EXCERPTED DATA:
........

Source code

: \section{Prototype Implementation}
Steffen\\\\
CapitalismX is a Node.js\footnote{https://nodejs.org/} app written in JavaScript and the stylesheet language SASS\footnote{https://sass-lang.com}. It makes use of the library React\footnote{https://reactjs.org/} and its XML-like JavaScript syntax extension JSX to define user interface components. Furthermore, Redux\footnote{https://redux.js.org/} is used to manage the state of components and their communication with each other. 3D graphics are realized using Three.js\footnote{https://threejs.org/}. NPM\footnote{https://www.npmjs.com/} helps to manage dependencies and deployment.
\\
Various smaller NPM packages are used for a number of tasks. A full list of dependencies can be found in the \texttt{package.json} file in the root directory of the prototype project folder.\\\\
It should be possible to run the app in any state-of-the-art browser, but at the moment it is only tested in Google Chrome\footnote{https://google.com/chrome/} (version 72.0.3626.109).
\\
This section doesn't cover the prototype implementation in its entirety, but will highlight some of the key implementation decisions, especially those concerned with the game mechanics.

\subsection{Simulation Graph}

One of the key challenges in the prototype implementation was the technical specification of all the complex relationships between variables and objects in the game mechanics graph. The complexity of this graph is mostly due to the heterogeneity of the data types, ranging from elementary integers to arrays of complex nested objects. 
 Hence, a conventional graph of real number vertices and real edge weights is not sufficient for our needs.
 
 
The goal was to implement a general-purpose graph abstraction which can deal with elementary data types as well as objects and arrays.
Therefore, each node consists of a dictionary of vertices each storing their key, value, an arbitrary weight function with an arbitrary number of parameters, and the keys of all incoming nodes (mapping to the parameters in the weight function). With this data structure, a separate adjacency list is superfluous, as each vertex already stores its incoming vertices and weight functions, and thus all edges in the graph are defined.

........

Copy out, in full, each line above that has the word "arrays" in it.

WRITTEN SOLUTION:
One of the key challenges in the prototype implementation was the technical specification of all the complex relationships between variables and objects in the game mechanics graph. The complexity of this graph is mostly due to the heterogeneity of the data types, ranging from elementary integers to arrays of complex nested objects. 
The goal was to implement a general-purpose graph abstraction which can deal with elementary data types as well as objects and arrays.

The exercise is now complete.